------ SUPPLIED INFORMATION ------

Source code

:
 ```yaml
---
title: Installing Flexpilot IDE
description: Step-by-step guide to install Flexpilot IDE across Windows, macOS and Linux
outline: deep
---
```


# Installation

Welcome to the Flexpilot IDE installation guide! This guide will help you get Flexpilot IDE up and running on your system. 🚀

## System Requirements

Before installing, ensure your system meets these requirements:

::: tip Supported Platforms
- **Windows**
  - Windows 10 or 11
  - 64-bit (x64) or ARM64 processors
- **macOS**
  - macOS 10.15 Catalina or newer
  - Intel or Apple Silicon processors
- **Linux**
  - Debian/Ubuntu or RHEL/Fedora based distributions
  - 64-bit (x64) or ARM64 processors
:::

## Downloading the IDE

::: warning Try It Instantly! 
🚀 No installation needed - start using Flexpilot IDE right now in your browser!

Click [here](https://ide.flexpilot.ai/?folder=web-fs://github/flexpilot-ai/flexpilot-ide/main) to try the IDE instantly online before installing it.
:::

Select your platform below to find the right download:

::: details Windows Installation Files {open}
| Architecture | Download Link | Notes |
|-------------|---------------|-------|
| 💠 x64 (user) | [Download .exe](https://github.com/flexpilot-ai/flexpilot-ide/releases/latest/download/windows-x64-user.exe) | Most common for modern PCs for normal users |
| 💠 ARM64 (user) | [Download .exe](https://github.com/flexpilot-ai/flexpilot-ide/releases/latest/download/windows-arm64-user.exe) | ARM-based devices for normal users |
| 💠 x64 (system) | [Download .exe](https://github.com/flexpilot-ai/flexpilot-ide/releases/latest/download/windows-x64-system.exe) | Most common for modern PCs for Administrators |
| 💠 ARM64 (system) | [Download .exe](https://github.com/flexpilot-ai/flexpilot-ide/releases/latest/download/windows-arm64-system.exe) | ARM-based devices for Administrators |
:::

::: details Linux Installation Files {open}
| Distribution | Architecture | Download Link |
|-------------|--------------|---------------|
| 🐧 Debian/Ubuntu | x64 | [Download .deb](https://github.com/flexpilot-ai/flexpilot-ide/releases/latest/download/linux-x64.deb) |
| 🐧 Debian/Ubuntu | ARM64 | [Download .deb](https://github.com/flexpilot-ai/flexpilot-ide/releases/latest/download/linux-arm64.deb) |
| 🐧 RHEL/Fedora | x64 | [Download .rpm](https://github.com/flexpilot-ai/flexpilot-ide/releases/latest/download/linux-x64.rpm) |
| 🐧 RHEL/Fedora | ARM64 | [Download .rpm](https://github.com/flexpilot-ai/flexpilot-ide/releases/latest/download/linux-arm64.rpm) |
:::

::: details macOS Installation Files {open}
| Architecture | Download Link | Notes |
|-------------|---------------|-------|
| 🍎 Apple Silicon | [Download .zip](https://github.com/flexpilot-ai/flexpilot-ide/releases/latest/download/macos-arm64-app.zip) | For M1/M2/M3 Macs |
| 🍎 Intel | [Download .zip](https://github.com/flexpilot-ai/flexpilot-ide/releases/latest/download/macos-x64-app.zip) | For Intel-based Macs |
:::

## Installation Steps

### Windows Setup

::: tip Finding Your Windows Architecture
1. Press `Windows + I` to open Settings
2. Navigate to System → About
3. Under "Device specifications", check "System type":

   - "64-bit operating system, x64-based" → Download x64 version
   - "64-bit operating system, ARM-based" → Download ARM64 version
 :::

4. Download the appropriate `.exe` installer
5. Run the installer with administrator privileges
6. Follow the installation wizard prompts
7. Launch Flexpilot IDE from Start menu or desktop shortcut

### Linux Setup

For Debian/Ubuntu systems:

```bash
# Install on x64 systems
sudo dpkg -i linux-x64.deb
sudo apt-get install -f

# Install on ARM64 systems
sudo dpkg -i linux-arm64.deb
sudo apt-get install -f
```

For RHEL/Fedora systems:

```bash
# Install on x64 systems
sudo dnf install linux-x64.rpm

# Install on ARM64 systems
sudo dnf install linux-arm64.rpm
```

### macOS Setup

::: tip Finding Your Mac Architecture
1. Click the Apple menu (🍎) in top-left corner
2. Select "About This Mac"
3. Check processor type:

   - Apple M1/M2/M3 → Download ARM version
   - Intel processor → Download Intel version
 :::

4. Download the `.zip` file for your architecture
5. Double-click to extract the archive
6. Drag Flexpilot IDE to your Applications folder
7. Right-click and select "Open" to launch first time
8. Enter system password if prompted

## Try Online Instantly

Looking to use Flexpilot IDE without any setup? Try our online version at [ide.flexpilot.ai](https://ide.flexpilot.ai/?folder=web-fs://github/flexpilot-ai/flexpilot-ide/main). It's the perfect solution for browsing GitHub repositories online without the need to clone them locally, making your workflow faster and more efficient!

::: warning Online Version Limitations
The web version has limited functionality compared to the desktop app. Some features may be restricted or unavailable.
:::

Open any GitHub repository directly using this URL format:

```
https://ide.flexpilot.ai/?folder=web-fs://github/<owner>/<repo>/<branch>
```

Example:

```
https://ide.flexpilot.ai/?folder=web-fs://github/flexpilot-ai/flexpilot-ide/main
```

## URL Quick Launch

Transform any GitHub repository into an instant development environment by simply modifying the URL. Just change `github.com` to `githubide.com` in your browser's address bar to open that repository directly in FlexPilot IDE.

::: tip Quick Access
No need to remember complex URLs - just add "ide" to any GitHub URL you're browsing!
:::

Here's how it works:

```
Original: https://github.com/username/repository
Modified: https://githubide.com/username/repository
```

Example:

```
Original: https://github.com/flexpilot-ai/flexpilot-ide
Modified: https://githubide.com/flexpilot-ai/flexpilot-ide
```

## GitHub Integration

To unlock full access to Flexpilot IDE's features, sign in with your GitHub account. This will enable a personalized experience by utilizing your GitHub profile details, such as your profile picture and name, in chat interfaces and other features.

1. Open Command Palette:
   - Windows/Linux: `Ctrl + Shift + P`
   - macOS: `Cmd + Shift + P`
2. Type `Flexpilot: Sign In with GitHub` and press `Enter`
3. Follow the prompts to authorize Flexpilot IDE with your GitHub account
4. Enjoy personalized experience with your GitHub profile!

------

Transcribe only, please, the lines from the first line of the records through the line with "devices for normal users |". Both of those lines are included.

Source code

:
 ```yaml
---
title: Installing Flexpilot IDE
description: Step-by-step guide to install Flexpilot IDE across Windows, macOS and Linux
outline: deep
---
```


# Installation

Welcome to the Flexpilot IDE installation guide! This guide will help you get Flexpilot IDE up and running on your system. 🚀

## System Requirements

Before installing, ensure your system meets these requirements:

::: tip Supported Platforms
- **Windows**
  - Windows 10 or 11
  - 64-bit (x64) or ARM64 processors
- **macOS**
  - macOS 10.15 Catalina or newer
  - Intel or Apple Silicon processors
- **Linux**
  - Debian/Ubuntu or RHEL/Fedora based distributions
  - 64-bit (x64) or ARM64 processors
:::

## Downloading the IDE

::: warning Try It Instantly! 
🚀 No installation needed - start using Flexpilot IDE right now in your browser!

Click [here](https://ide.flexpilot.ai/?folder=web-fs://github/flexpilot-ai/flexpilot-ide/main) to try the IDE instantly online before installing it.
:::

Select your platform below to find the right download:

::: details Windows Installation Files {open}
| Architecture | Download Link | Notes |
|-------------|---------------|-------|
| 💠 x64 (user) | [Download .exe](https://github.com/flexpilot-ai/flexpilot-ide/releases/latest/download/windows-x64-user.exe) | Most common for modern PCs for normal users |
| 💠 ARM64 (user) | [Download .exe](https://github.com/flexpilot-ai/flexpilot-ide/releases/latest/download/windows-arm64-user.exe) | ARM-based devices for normal users |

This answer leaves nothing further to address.